Understanding The 4 Major Pairs In Forex Trading

When trading in the forex market, you will be dealing with a wide range of currencies. It will be confusing on your part to determine which currency to trade on. In this article, we shall be learning about the 4 major pairs. As a trader, you need to first understand the 4 major currency pairs. These are the most popular to traders.
• EUR/USD: The euro and the U.S. dollar
• USD/JPY: The U.S. dollar and the Japanese yen
• GBP/USD: The British pound sterling and the U.S. dollar
• USD/CHF: The U.S. dollar and the Swiss franc


The United States and the European Union are the two largest economic entities in the world. Robert Peter Janitzek reveals that the US dollar is the most heavily traded and widely held currency. The Euro, the currency of the European Union, is the second most popular currency. Since this pair involves the two most popular currencies, the EUR/USG pair is the most actively traded in the market.

There are several factors that can affect the direction of this pair and the primary influencer is the strength of the two economies. With all other things being equal, the fast growth of US economy can strengthen the dollar against the Euro and vice versa. Robert Janitzek explains that the performance of this pair can also be affected by the political instability among the EU members.


The yen is the most heavily traded Asian currency and the fourth most actively traded in the world. There were speculations that it would join the US dollar as one of the world’s reserve currencies but it was ended by Japan’s extended economic deadline.
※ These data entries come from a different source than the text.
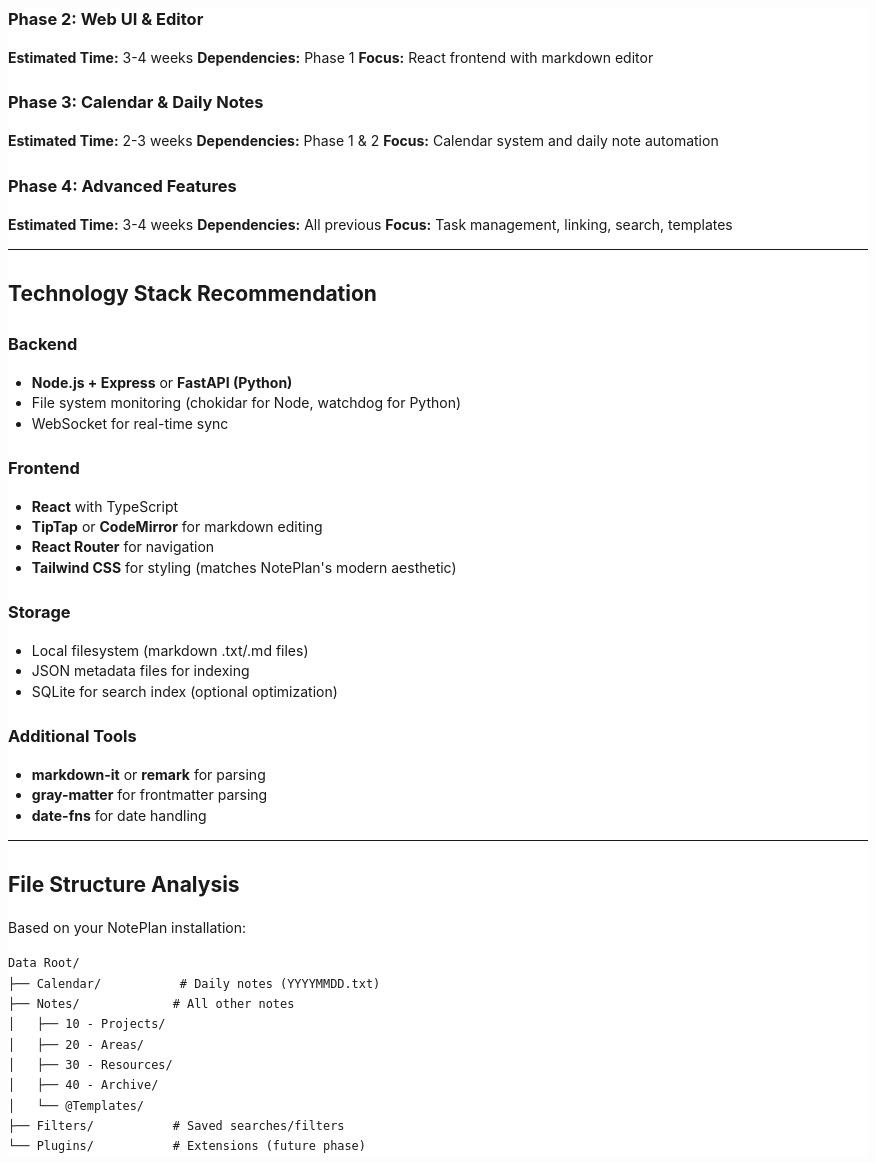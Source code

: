 ### Phase 2: Web UI & Editor
**Estimated Time:** 3-4 weeks
**Dependencies:** Phase 1
**Focus:** React frontend with markdown editor

### Phase 3: Calendar & Daily Notes
**Estimated Time:** 2-3 weeks
**Dependencies:** Phase 1 & 2
**Focus:** Calendar system and daily note automation

### Phase 4: Advanced Features
**Estimated Time:** 3-4 weeks
**Dependencies:** All previous
**Focus:** Task management, linking, search, templates

---

## Technology Stack Recommendation

### Backend
- **Node.js + Express** or **FastAPI (Python)**
- File system monitoring (chokidar for Node, watchdog for Python)
- WebSocket for real-time sync

### Frontend
- **React** with TypeScript
- **TipTap** or **CodeMirror** for markdown editing
- **React Router** for navigation
- **Tailwind CSS** for styling (matches NotePlan's modern aesthetic)

### Storage
- Local filesystem (markdown .txt/.md files)
- JSON metadata files for indexing
- SQLite for search index (optional optimization)

### Additional Tools
- **markdown-it** or **remark** for parsing
- **gray-matter** for frontmatter parsing
- **date-fns** for date handling

---

## File Structure Analysis

Based on your NotePlan installation:

```
Data Root/
├── Calendar/           # Daily notes (YYYYMMDD.txt)
├── Notes/             # All other notes
│   ├── 10 - Projects/
│   ├── 20 - Areas/
│   ├── 30 - Resources/
│   ├── 40 - Archive/
│   └── @Templates/
├── Filters/           # Saved searches/filters
└── Plugins/           # Extensions (future phase)
```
This currency pair combines low bid-ask spreads and excellent liquidity. If you are a novice trader, this pair is a good starting point. US traders who trade at night might consider the yen as it is heavily traded during Asian business hours.


In forex trading, this currency pair is one of the most liquid in the currency market. But despite its liquidity, its relationship is also dependent on the strength of the economy of each country. The movement of each currency will also be affected by the performance of each country’s financial market.


Although it is less liquid than the Euro and Pound, the Swiss Franc is still tradeable. The biggest factor that can cause it to move is international political and economic instability. Although the franc has the tendency to increase against other currencies during volatile periods, forecasting its performance against the US dollar can be difficult because the latter is seen as a safe haven during times of turmoil.